MATERIAL SUPPLIED section start
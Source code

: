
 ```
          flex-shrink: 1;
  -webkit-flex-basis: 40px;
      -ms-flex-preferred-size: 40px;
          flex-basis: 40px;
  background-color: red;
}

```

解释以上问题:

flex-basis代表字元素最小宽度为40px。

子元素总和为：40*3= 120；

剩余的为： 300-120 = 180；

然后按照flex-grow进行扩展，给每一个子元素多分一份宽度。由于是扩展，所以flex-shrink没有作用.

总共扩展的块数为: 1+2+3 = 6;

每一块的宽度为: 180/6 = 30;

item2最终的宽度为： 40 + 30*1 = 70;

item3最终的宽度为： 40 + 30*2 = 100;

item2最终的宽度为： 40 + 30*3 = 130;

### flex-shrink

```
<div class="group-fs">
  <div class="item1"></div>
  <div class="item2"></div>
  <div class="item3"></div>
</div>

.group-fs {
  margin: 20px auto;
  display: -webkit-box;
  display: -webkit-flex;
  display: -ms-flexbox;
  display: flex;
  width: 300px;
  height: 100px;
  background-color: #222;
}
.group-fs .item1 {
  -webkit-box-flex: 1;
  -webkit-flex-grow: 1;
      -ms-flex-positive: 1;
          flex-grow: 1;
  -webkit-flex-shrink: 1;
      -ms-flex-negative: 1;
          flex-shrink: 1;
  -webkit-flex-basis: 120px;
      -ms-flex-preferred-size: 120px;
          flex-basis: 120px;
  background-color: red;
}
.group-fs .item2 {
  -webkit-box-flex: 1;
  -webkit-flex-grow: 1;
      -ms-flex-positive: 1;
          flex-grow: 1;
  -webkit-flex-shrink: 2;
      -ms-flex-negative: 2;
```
MATERIAL SUPPLIED section end
MATERIAL SUPPLIED section start
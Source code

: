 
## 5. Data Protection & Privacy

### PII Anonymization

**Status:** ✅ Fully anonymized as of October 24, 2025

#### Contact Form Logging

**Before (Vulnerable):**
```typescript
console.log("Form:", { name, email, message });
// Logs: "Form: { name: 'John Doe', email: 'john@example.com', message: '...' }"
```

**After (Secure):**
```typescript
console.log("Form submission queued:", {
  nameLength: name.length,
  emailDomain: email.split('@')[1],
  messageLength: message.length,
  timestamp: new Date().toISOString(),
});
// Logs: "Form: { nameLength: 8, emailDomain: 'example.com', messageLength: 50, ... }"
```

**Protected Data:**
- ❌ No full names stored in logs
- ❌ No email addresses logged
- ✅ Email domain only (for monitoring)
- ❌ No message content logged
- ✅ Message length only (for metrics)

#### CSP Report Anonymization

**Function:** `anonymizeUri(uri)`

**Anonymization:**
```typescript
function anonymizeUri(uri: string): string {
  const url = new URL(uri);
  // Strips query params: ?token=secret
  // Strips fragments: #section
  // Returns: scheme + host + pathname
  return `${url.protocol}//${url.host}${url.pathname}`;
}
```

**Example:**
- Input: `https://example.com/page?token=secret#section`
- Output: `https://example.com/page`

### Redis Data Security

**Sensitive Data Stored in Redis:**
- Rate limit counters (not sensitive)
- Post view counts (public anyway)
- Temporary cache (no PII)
MATERIAL SUPPLIED section end
MATERIAL SUPPLIED section start
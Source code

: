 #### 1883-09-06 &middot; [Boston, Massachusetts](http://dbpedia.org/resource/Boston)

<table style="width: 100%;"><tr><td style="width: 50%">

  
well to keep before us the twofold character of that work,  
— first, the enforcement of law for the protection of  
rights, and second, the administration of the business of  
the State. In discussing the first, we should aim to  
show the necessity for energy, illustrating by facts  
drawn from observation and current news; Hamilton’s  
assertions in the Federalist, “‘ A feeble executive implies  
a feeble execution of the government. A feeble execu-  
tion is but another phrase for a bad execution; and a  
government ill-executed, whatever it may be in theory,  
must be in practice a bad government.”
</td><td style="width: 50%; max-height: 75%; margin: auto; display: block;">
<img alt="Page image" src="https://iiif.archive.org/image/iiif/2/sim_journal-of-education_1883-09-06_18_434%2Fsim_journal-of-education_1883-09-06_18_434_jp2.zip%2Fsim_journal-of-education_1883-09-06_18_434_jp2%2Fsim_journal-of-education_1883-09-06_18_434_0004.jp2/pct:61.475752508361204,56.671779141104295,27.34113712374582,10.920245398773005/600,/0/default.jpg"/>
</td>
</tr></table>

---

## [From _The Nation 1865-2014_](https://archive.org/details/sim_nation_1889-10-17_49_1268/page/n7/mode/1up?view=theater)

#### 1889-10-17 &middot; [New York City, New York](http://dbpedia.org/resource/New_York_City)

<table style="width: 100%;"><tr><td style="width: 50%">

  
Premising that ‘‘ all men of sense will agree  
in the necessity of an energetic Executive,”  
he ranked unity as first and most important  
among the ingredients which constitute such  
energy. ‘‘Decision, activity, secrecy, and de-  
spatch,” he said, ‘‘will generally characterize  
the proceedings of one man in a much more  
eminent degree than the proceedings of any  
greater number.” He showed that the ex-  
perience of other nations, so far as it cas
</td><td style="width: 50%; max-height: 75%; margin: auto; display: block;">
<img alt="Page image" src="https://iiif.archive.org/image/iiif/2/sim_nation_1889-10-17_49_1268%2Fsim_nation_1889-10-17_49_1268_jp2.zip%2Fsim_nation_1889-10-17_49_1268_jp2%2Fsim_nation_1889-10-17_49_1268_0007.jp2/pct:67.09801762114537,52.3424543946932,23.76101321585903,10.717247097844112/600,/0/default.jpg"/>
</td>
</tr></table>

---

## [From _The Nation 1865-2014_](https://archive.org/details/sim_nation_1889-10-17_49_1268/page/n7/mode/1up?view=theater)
MATERIAL SUPPLIED section end
▸ EXERCISE PROMPT
State how many lines in the listing above contain the word "middot", giving only the number.

▸ THE COMPLETED TASK
2